Can you support that assertion in a more rigorous way than "when I do that I seem to get better results?"
I'm glad I didn't, though, because I had no idea how the LLM is actually interpreting my commands, and have been frustrated as a result.
Maybe a title like "How to write LLM prompts with the greatest impact", or "Why your LLM is misinterpreting what you say", or something along those lines.
Do you have preference n a more continual system like Claude Code for one big prompt or just trying to do one task and starting something new?
One of the things that I think is pretty great about being able to share these particular prompts is that you can run this on one of your own repos to see how it turns out.
ACTUALLY!! Hold on. A couple weekends ago I spent some time doing some underlying research with huggingface/transformers and I have it on a branch.
https://github.com/AlexChesser/transformers/tree/personal/vi...
You can look at the results of an architectural research prompt.

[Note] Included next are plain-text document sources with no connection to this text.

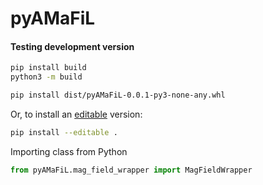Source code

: # pyAMaFiL

#### Testing development version

```bash
pip install build
python3 -m build

pip install dist/pyAMaFiL-0.0.1-py3-none-any.whl
```

Or, to install an [editable](https://setuptools.pypa.io/en/latest/userguide/quickstart.html#development-mode) version:

```bash
pip install --editable .
```

Importing class from Python

```python
from pyAMaFiL.mag_field_wrapper import MagFieldWrapper
```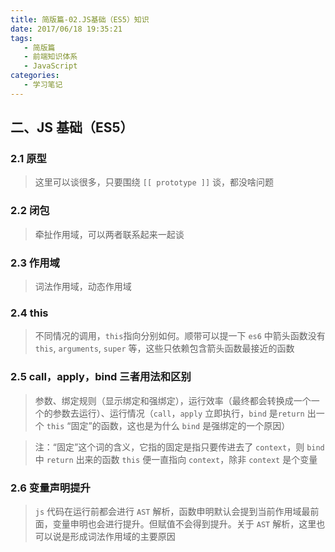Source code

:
 ```yaml
---
title: 简版篇-02.JS基础（ES5）知识
date: 2017/06/18 19:35:21
tags:
   - 简版篇
   - 前端知识体系
   - JavaScript
categories:
   - 学习笔记
---
```


## 二、JS 基础（ES5）

### 2.1 原型

> 这里可以谈很多，只要围绕 `[[ prototype ]]` 谈，都没啥问题


### 2.2 闭包

> 牵扯作用域，可以两者联系起来一起谈

### 2.3 作用域

> 词法作用域，动态作用域

### 2.4 this

> 不同情况的调用，`this`指向分别如何。顺带可以提一下 `es6` 中箭头函数没有 `this`, `arguments`, `super` 等，这些只依赖包含箭头函数最接近的函数

### 2.5 call，apply，bind 三者用法和区别

> 参数、绑定规则（显示绑定和强绑定），运行效率（最终都会转换成一个一个的参数去运行）、运行情况（`call`，`apply` 立即执行，`bind` 是`return` 出一个 `this` “固定”的函数，这也是为什么 `bind` 是强绑定的一个原因）

> 注：“固定”这个词的含义，它指的固定是指只要传进去了 `context`，则 `bind` 中 `return` 出来的函数 `this` 便一直指向 `context`，除非 `context` 是个变量

### 2.6 变量声明提升

> `js` 代码在运行前都会进行 `AST` 解析，函数申明默认会提到当前作用域最前面，变量申明也会进行提升。但赋值不会得到提升。关于 `AST` 解析，这里也可以说是形成词法作用域的主要原因
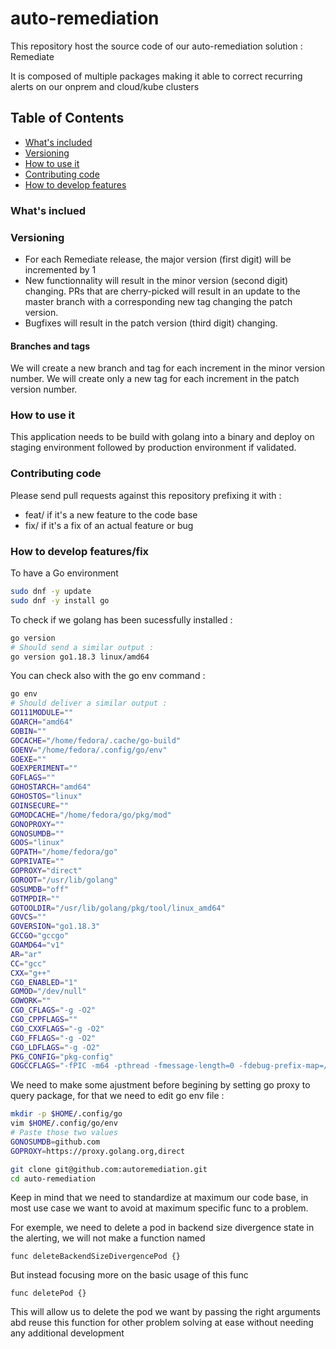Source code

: # auto-remediation

This repository host the source code of our auto-remediation solution : Remediate

It is composed of multiple packages making it able to correct recurring alerts on our onprem and cloud/kube clusters


## Table of Contents
- [What's included](https://github.com/autoremediation#whats-included)
- [Versioning](https://github.com/autoremediation#whats-included)
- [How to use it](https://github.com/autoremediation#how-to-use-it)
- [Contributing code](https://github.com/autoremediation#contributing-code)
- [How to develop features](https://github.com/autoremediation#how-to-develop-features/fix)

### What's inclued


### Versioning

- For each Remediate release, the major version (first digit) will be incremented by 1 
- New functionnality will result in the minor version (second digit) changing. PRs that are cherry-picked will result in an update to the master branch with a corresponding new tag changing the patch version.
- Bugfixes will result in the patch version (third digit) changing.

#### Branches and tags

We will create a new branch and tag for each increment in the minor version number. We will create only a new tag for each increment in the patch version number.

### How to use it

This application needs to be build with golang into a binary and deploy on staging environment followed by production environment if validated.

### Contributing code

Please send pull requests against this repository prefixing it with :
- feat/ if it's a new feature to the code base
- fix/ if it's a fix of an actual feature or bug

### How to develop features/fix

To have a Go environment
  ```sh
  sudo dnf -y update
  sudo dnf -y install go
  ```

To check if we golang has been sucessfully installed :
  ```sh
  go version
  # Should send a similar output :
  go version go1.18.3 linux/amd64
  ```

You can check also with the go env command :
  ```sh
  go env
  # Should deliver a similar output :
  GO111MODULE=""
  GOARCH="amd64"
  GOBIN=""
  GOCACHE="/home/fedora/.cache/go-build"
  GOENV="/home/fedora/.config/go/env"
  GOEXE=""
  GOEXPERIMENT=""
  GOFLAGS=""
  GOHOSTARCH="amd64"
  GOHOSTOS="linux"
  GOINSECURE=""
  GOMODCACHE="/home/fedora/go/pkg/mod"
  GONOPROXY=""
  GONOSUMDB=""
  GOOS="linux"
  GOPATH="/home/fedora/go"
  GOPRIVATE=""
  GOPROXY="direct"
  GOROOT="/usr/lib/golang"
  GOSUMDB="off"
  GOTMPDIR=""
  GOTOOLDIR="/usr/lib/golang/pkg/tool/linux_amd64"
  GOVCS=""
  GOVERSION="go1.18.3"
  GCCGO="gccgo"
  GOAMD64="v1"
  AR="ar"
  CC="gcc"
  CXX="g++"
  CGO_ENABLED="1"
  GOMOD="/dev/null"
  GOWORK=""
  CGO_CFLAGS="-g -O2"
  CGO_CPPFLAGS=""
  CGO_CXXFLAGS="-g -O2"
  CGO_FFLAGS="-g -O2"
  CGO_LDFLAGS="-g -O2"
  PKG_CONFIG="pkg-config"
  GOGCCFLAGS="-fPIC -m64 -pthread -fmessage-length=0 -fdebug-prefix-map=/tmp/go-build3590682015=/tmp/go-build -gno-record-gcc-switches"
  ```

  We need to make some ajustment before begining by setting go proxy to query package, for that we need to edit go env file :
  ```sh
  mkdir -p $HOME/.config/go
  vim $HOME/.config/go/env
  # Paste those two values 
  GONOSUMDB=github.com
  GOPROXY=https://proxy.golang.org,direct
  ```


  ``` sh
  git clone git@github.com:autoremediation.git
  cd auto-remediation
  ```

Keep in mind that we need to standardize at maximum our code base, in most use case we want to avoid at maximum specific func to a problem.

For exemple, we need to delete a pod in backend size divergence state in the alerting, we will not make a function named 
``` 
func deleteBackendSizeDivergencePod {}
```
But instead focusing more on the basic usage of this func 
```
func deletePod {}
```

This will allow us to delete the pod we want by passing the right arguments abd reuse this function for other problem solving at ease without needing any additional development
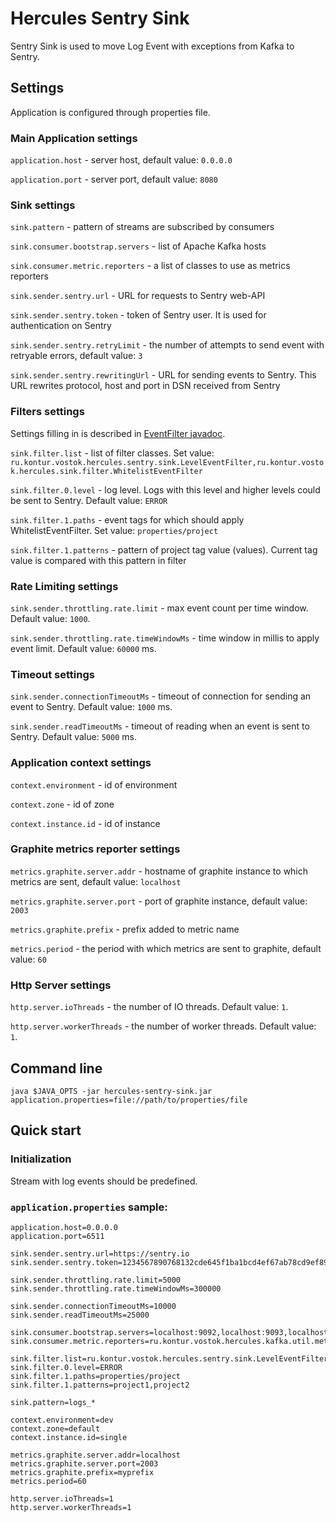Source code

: # Hercules Sentry Sink
Sentry Sink is used to move Log Event with exceptions from Kafka to Sentry.

## Settings
Application is configured through properties file.

### Main Application settings
`application.host` - server host, default value: `0.0.0.0`

`application.port` - server port, default value: `8080`

### Sink settings
`sink.pattern` - pattern of streams are subscribed by consumers 

`sink.consumer.bootstrap.servers` - list of Apache Kafka hosts

`sink.consumer.metric.reporters` - a list of classes to use as metrics reporters

`sink.sender.sentry.url` - URL for requests to Sentry web-API

`sink.sender.sentry.token` - token of Sentry user. It is used for authentication on Sentry

`sink.sender.sentry.retryLimit` - the number of attempts to send event with retryable errors, default value: `3`

`sink.sender.sentry.rewritingUrl` - URL for sending events to Sentry. This URL rewrites protocol, host and port in DSN received from Sentry

### Filters settings
Settings filling in is described in [EventFilter javadoc](../hercules-sink/src/main/java/ru/kontur/vostok/hercules/sink/filter/EventFilter.java).

`sink.filter.list` - list of filter classes. Set value: `ru.kontur.vostok.hercules.sentry.sink.LevelEventFilter,ru.kontur.vostok.hercules.sink.filter.WhitelistEventFilter`

`sink.filter.0.level` - log level. Logs with this level and higher levels could be sent to Sentry. Default value: `ERROR` 

`sink.filter.1.paths` - event tags for which should apply WhitelistEventFilter. Set value: `properties/project`

`sink.filter.1.patterns` - pattern of project tag value (values). Current tag value is compared with this pattern in filter

### Rate Limiting settings 

`sink.sender.throttling.rate.limit` - max event count per time window. Default value: `1000`.

`sink.sender.throttling.rate.timeWindowMs` - time window in millis to apply event limit. Default value:  `60000` ms.

### Timeout settings
`sink.sender.connectionTimeoutMs` - timeout of connection for sending an event to Sentry. Default value: `1000` ms.

`sink.sender.readTimeoutMs` - timeout of reading when an event is sent to Sentry. Default value: `5000` ms.

### Application context settings
`context.environment` - id of environment

`context.zone` - id of zone

`context.instance.id` - id of instance

### Graphite metrics reporter settings
`metrics.graphite.server.addr` - hostname of graphite instance to which metrics are sent, default value: `localhost`

`metrics.graphite.server.port` - port of graphite instance, default value: `2003`

`metrics.graphite.prefix` - prefix added to metric name

`metrics.period` - the period with which metrics are sent to graphite, default value: `60`

### Http Server settings
`http.server.ioThreads` - the number of IO threads. Default value: `1`.

`http.server.workerThreads` - the number of worker threads. Default value: `1`.

## Command line
`java $JAVA_OPTS -jar hercules-sentry-sink.jar application.properties=file://path/to/properties/file`

## Quick start
### Initialization

Stream with log events should be predefined.

### `application.properties` sample:
```properties
application.host=0.0.0.0
application.port=6511

sink.sender.sentry.url=https://sentry.io
sink.sender.sentry.token=1234567890768132cde645f1ba1bcd4ef67ab78cd9ef89801a45be5747c68f87

sink.sender.throttling.rate.limit=5000
sink.sender.throttling.rate.timeWindowMs=300000

sink.sender.connectionTimeoutMs=10000
sink.sender.readTimeoutMs=25000

sink.consumer.bootstrap.servers=localhost:9092,localhost:9093,localhost:9094
sink.consumer.metric.reporters=ru.kontur.vostok.hercules.kafka.util.metrics.GraphiteReporter

sink.filter.list=ru.kontur.vostok.hercules.sentry.sink.LevelEventFilter,ru.kontur.vostok.hercules.sink.filter.WhitelistEventFilter
sink.filter.0.level=ERROR
sink.filter.1.paths=properties/project
sink.filter.1.patterns=project1,project2

sink.pattern=logs_*

context.environment=dev
context.zone=default
context.instance.id=single

metrics.graphite.server.addr=localhost
metrics.graphite.server.port=2003
metrics.graphite.prefix=myprefix
metrics.period=60

http.server.ioThreads=1
http.server.workerThreads=1
```
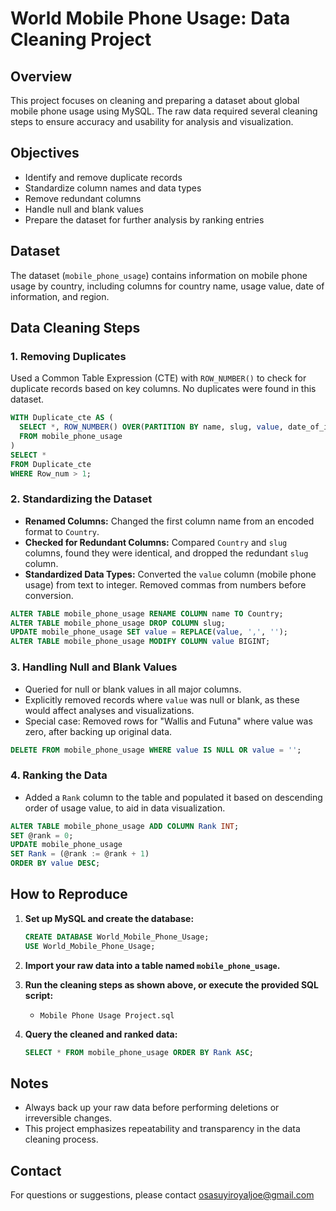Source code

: # World Mobile Phone Usage: Data Cleaning Project

## Overview

This project focuses on cleaning and preparing a dataset about global mobile phone usage using MySQL. The raw data required several cleaning steps to ensure accuracy and usability for analysis and visualization.

## Objectives

- Identify and remove duplicate records
- Standardize column names and data types
- Remove redundant columns
- Handle null and blank values
- Prepare the dataset for further analysis by ranking entries

## Dataset

The dataset (`mobile_phone_usage`) contains information on mobile phone usage by country, including columns for country name, usage value, date of information, and region.

## Data Cleaning Steps

### 1. Removing Duplicates

Used a Common Table Expression (CTE) with `ROW_NUMBER()` to check for duplicate records based on key columns. No duplicates were found in this dataset.

```sql
WITH Duplicate_cte AS (
  SELECT *, ROW_NUMBER() OVER(PARTITION BY name, slug, value, date_of_information, region ORDER BY name) AS Row_num
  FROM mobile_phone_usage
)
SELECT *
FROM Duplicate_cte
WHERE Row_num > 1;
```

### 2. Standardizing the Dataset

- **Renamed Columns:** Changed the first column name from an encoded format to `Country`.
- **Checked for Redundant Columns:** Compared `Country` and `slug` columns, found they were identical, and dropped the redundant `slug` column.
- **Standardized Data Types:** Converted the `value` column (mobile phone usage) from text to integer. Removed commas from numbers before conversion.

```sql
ALTER TABLE mobile_phone_usage RENAME COLUMN name TO Country;
ALTER TABLE mobile_phone_usage DROP COLUMN slug;
UPDATE mobile_phone_usage SET value = REPLACE(value, ',', '');
ALTER TABLE mobile_phone_usage MODIFY COLUMN value BIGINT;
```

### 3. Handling Null and Blank Values

- Queried for null or blank values in all major columns.
- Explicitly removed records where `value` was null or blank, as these would affect analyses and visualizations.
- Special case: Removed rows for "Wallis and Futuna" where value was zero, after backing up original data.

```sql
DELETE FROM mobile_phone_usage WHERE value IS NULL OR value = '';
```

### 4. Ranking the Data

- Added a `Rank` column to the table and populated it based on descending order of usage value, to aid in data visualization.

```sql
ALTER TABLE mobile_phone_usage ADD COLUMN Rank INT;
SET @rank = 0;
UPDATE mobile_phone_usage
SET Rank = (@rank := @rank + 1)
ORDER BY value DESC;
```

## How to Reproduce

1. **Set up MySQL and create the database:**
    ```sql
    CREATE DATABASE World_Mobile_Phone_Usage;
    USE World_Mobile_Phone_Usage;
    ```

2. **Import your raw data into a table named `mobile_phone_usage`.**

3. **Run the cleaning steps as shown above, or execute the provided SQL script:**
    - `Mobile Phone Usage Project.sql`

4. **Query the cleaned and ranked data:**
    ```sql
    SELECT * FROM mobile_phone_usage ORDER BY Rank ASC;
    ```

## Notes

- Always back up your raw data before performing deletions or irreversible changes.
- This project emphasizes repeatability and transparency in the data cleaning process.

## Contact

For questions or suggestions, please contact osasuyiroyaljoe@gmail.com
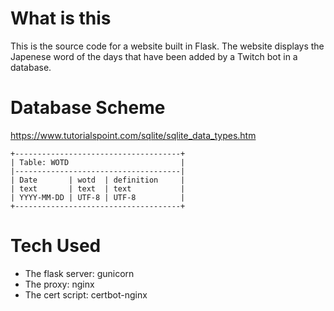 # What is this
This is the source code for a website built in Flask. The website displays the Japenese word of the days that have been added by a Twitch bot in a database.

# Database Scheme
https://www.tutorialspoint.com/sqlite/sqlite_data_types.htm

```
+-------------------------------------+
| Table: WOTD                         |
|-------------------------------------|
| Date       | wotd  | definition     |
| text       | text  | text           |
| YYYY-MM-DD | UTF-8 | UTF-8          |
+-------------------------------------+
```

# Tech Used
* The flask server:   gunicorn
* The proxy:          nginx
* The cert script:    certbot-nginx
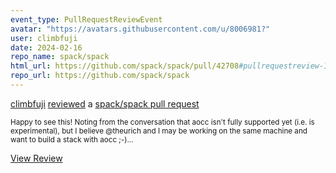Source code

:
 ```yaml
---
event_type: PullRequestReviewEvent
avatar: "https://avatars.githubusercontent.com/u/8006981?"
user: climbfuji
date: 2024-02-16
repo_name: spack/spack
html_url: https://github.com/spack/spack/pull/42708#pullrequestreview-1884210030
repo_url: https://github.com/spack/spack
---
```


<a href='https://github.com/climbfuji' target='_blank'>climbfuji</a> <a href='https://github.com/spack/spack/pull/42708#pullrequestreview-1884210030' target='_blank'>reviewed</a> a <a href='https://github.com/spack/spack/pull/42708' target='_blank'>spack/spack pull request</a>

<small>Happy to see this! Noting from the conversation that aocc isn't fully supported yet (i.e. is experimental), but I believe @theurich and I may be working on the same machine and want to build a stack with aocc ;-)...</small>

<a href='https://github.com/spack/spack/pull/42708#pullrequestreview-1884210030' target='_blank'>View Review</a>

Unfortunately I don't have a "good mode" side by side with a "bad mode" at the moment. I can work on that in the future.
The underlying research linked has the experimental design version of this with each piece evaluated in isolation.
LLMs are random and unpredictable, the opposite of what real engineering is. We better start using terms like "invocations", "incantations", "spells" or "rain dance"/"rituals" to describe how to effectively "talk" to LLMs, because a science it most definitely isn't.
And yeah, taking the five seconds extra to do the bare minimum in structuring your communication will yield better results in literally any effort. Don't see why this concept deserves an article.
PS I am also extremely triggered from the idea of comparing Big-O, a scientific term and exact concept with well understood and predictable outcomes, with "prompt engineering" which is basically "my random thoughts and anecdotal biases of how to communicate better with one of the many similar but different fancy autocompletes with randomness built in".
In addition, for the technical aspect to make sense, a more effective article would place the points should be shown alongside evals. For example, if you're trying to make a point about where to put important context in the prompt, show a classic needle-in-the-haystack eval, or a jacobian matrix, alongside the results. Otherwise it's largely more prompt fluff.
Not to doubt you but could you explain why so?